Which of the lines below hold the word "EXACTLY"? Pull each of them out.

Data entries
———
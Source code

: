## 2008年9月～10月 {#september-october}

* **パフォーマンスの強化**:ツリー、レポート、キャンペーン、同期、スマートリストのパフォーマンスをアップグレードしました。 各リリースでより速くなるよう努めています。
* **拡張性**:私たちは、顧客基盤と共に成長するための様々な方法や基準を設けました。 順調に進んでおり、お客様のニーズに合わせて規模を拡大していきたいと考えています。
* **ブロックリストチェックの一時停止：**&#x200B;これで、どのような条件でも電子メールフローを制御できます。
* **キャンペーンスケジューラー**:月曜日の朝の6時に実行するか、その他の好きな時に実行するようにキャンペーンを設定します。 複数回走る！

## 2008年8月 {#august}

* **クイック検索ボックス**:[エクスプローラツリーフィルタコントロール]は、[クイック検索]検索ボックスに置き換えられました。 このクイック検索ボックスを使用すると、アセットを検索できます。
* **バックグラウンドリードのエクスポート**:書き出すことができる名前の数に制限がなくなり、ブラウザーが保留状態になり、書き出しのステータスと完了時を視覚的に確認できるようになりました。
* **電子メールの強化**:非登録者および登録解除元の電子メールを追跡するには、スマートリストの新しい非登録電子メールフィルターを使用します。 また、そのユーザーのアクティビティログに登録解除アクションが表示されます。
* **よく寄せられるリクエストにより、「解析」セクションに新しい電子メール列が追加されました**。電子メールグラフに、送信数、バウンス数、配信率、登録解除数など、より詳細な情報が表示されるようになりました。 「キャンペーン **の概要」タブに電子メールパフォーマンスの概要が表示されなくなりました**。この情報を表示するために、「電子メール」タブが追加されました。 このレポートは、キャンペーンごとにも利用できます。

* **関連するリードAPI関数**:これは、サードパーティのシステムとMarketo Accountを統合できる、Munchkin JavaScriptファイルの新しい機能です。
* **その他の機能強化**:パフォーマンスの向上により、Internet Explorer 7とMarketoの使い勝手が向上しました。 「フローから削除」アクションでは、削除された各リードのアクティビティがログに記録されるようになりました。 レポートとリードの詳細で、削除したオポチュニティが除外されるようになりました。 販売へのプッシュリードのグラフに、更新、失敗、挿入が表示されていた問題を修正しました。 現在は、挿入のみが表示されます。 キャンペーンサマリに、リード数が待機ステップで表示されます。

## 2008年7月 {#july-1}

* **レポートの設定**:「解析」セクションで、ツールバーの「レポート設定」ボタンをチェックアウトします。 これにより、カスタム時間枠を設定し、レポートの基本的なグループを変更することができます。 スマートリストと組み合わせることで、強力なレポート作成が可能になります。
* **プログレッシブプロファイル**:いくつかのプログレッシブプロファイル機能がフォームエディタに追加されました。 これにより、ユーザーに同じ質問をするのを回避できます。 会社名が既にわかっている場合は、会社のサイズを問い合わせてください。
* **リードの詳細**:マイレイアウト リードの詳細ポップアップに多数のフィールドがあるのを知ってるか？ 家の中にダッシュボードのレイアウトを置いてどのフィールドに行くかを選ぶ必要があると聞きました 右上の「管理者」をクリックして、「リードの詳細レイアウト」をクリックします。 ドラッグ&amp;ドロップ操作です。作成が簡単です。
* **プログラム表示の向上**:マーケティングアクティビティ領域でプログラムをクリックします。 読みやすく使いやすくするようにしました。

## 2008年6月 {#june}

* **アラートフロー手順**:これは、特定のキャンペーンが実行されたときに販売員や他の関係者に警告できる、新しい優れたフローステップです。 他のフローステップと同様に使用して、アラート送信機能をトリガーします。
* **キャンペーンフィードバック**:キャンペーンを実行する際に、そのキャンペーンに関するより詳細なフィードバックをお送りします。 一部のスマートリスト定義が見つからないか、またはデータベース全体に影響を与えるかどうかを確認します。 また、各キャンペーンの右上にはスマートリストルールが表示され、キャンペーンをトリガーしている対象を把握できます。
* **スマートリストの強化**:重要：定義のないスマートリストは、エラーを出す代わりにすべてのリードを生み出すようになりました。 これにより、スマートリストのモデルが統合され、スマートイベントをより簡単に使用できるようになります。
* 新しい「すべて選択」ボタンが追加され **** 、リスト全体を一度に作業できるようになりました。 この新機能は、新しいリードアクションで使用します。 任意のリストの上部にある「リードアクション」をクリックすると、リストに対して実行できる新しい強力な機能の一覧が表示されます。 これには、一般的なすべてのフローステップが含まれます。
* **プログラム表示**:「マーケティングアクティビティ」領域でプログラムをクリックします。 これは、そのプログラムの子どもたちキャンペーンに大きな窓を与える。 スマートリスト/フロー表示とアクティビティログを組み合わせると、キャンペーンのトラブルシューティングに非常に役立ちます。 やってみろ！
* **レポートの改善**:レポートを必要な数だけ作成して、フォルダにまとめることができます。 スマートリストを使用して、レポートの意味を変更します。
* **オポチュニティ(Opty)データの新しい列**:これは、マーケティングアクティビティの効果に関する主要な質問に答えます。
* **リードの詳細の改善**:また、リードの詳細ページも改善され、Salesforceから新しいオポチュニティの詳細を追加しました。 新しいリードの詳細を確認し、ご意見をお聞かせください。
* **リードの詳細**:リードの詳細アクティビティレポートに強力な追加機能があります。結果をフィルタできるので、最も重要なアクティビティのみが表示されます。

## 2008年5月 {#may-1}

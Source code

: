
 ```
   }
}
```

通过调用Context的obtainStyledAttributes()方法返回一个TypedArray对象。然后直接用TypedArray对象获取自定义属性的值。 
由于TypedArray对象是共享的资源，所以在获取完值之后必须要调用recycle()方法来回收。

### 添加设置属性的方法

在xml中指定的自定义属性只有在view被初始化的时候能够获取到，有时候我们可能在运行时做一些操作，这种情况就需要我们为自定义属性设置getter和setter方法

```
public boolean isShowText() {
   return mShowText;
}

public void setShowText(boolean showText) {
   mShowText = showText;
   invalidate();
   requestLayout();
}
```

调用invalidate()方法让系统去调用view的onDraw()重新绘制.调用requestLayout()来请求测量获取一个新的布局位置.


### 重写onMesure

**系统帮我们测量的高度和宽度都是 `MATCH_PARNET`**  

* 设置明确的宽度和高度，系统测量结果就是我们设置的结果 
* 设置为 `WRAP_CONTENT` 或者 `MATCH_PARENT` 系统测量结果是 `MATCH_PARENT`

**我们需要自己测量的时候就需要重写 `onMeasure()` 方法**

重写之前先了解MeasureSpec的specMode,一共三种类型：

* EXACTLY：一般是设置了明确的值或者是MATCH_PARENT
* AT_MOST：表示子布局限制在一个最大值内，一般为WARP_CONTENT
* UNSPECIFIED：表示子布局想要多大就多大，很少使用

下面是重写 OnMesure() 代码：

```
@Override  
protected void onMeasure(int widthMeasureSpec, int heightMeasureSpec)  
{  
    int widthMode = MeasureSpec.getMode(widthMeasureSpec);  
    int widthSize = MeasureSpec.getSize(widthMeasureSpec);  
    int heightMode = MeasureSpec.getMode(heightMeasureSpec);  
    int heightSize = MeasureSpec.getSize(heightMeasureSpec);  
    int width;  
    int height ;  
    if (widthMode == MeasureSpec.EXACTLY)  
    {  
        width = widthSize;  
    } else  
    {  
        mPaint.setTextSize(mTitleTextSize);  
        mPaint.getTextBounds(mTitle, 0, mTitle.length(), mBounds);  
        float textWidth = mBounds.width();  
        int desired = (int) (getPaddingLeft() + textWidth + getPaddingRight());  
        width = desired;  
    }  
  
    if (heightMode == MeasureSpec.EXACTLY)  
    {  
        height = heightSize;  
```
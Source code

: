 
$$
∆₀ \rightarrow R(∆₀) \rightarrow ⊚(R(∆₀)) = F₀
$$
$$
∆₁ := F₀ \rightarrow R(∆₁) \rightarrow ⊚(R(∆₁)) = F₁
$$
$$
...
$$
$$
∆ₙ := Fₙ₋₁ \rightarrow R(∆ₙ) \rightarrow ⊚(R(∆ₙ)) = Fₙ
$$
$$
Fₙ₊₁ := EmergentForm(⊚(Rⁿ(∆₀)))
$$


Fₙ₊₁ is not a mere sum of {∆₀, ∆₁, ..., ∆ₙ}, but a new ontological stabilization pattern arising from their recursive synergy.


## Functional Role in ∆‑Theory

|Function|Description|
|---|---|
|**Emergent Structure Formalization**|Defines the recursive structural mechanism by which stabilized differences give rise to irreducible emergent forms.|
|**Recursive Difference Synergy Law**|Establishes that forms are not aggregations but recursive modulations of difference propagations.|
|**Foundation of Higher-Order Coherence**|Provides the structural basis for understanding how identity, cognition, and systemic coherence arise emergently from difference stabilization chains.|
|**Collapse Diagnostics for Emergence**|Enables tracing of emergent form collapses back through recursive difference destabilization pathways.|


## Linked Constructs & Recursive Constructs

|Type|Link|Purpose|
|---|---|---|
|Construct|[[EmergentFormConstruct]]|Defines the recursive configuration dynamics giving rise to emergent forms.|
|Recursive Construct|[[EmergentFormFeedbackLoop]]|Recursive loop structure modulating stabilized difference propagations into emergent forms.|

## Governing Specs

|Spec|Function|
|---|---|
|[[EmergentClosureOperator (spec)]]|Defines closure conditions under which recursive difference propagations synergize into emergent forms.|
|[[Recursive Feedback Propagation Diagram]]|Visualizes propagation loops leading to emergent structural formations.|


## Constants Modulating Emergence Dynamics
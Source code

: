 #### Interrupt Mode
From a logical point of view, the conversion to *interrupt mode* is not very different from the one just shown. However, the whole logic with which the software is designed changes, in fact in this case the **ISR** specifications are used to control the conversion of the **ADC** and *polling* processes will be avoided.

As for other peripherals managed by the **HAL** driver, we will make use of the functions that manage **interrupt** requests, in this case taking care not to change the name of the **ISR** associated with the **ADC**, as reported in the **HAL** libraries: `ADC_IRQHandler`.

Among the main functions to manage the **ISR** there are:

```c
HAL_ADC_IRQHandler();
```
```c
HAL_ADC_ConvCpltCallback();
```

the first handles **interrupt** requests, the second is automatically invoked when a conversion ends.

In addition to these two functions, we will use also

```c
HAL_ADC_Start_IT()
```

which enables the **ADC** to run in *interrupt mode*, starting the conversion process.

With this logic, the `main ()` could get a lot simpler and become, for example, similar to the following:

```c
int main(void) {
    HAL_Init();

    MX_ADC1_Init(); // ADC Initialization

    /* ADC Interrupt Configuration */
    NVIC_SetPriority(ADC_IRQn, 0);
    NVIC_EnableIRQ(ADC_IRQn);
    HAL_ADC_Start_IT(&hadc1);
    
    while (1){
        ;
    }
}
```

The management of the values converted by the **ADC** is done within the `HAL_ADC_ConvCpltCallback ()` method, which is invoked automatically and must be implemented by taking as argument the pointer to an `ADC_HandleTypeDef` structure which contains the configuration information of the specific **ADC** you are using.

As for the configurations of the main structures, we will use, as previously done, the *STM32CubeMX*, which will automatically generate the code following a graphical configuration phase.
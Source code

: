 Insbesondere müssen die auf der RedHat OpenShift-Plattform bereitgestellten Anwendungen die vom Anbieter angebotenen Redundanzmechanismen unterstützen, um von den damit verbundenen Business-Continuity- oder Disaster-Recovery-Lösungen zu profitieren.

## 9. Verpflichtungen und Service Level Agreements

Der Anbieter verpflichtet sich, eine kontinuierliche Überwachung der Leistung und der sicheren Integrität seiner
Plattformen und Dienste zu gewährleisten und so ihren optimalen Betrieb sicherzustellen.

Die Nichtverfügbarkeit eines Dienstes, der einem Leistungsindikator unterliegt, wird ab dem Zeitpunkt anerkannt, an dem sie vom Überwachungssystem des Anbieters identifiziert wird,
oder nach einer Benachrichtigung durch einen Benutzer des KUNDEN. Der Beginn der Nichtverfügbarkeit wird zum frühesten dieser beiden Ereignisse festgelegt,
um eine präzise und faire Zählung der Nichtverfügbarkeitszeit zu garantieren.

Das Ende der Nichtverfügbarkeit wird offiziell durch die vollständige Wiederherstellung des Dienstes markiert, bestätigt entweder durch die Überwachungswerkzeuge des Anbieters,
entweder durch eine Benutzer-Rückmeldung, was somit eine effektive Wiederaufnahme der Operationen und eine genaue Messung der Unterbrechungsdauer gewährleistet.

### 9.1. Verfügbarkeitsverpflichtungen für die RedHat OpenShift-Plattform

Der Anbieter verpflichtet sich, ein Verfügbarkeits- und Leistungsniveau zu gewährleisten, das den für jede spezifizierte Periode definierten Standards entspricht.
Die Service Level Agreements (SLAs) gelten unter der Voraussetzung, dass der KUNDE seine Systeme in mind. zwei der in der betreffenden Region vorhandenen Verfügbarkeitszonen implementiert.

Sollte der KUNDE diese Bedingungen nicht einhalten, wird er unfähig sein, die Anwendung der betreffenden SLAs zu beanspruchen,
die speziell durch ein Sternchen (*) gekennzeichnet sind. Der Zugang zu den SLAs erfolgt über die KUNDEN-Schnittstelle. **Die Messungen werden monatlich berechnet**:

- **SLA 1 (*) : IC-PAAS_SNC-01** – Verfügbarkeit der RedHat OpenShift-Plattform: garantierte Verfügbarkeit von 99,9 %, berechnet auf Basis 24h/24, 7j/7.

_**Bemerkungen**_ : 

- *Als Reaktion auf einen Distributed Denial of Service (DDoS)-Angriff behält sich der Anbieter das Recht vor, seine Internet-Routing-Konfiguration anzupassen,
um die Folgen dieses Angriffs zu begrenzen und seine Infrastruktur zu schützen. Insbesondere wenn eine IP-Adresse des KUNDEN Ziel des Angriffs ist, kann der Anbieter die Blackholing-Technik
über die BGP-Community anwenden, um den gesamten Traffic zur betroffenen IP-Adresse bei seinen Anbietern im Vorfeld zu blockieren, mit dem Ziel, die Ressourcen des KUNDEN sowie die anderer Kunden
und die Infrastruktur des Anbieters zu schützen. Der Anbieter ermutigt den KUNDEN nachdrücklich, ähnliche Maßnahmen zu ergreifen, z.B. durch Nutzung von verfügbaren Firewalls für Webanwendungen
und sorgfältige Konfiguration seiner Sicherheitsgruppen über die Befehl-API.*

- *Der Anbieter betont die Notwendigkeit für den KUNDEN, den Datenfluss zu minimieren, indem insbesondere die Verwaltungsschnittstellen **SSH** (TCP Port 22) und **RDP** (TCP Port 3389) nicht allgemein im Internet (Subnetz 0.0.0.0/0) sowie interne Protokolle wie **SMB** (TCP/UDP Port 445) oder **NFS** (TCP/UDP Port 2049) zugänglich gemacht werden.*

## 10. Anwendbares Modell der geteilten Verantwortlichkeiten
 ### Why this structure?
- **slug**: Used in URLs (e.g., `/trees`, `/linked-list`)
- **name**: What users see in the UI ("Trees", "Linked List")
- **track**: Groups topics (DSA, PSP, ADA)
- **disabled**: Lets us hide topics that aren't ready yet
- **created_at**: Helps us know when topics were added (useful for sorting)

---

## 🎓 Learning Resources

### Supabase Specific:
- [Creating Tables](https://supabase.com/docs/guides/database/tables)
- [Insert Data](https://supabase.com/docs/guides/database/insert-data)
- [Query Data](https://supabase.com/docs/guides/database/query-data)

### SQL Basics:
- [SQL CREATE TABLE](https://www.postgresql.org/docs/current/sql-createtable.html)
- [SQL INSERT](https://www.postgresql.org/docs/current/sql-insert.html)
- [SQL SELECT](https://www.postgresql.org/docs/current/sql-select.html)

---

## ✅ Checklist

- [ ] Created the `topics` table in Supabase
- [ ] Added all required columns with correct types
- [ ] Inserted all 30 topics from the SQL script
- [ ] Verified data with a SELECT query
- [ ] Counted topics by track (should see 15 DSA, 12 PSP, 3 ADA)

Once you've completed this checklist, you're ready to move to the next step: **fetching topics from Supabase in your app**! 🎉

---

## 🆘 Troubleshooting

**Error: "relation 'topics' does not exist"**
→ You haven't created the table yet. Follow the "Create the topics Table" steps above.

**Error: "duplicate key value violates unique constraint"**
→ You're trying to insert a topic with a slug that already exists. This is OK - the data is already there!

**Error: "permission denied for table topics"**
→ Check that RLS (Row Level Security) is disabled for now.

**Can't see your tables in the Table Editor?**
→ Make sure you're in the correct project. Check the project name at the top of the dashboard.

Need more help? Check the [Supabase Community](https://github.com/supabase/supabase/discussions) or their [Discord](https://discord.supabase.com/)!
———
Exercise response.
* EXACTLY：一般是设置了明确的值或者是MATCH_PARENT
    if (widthMode == MeasureSpec.EXACTLY)  
    if (heightMode == MeasureSpec.EXACTLY)  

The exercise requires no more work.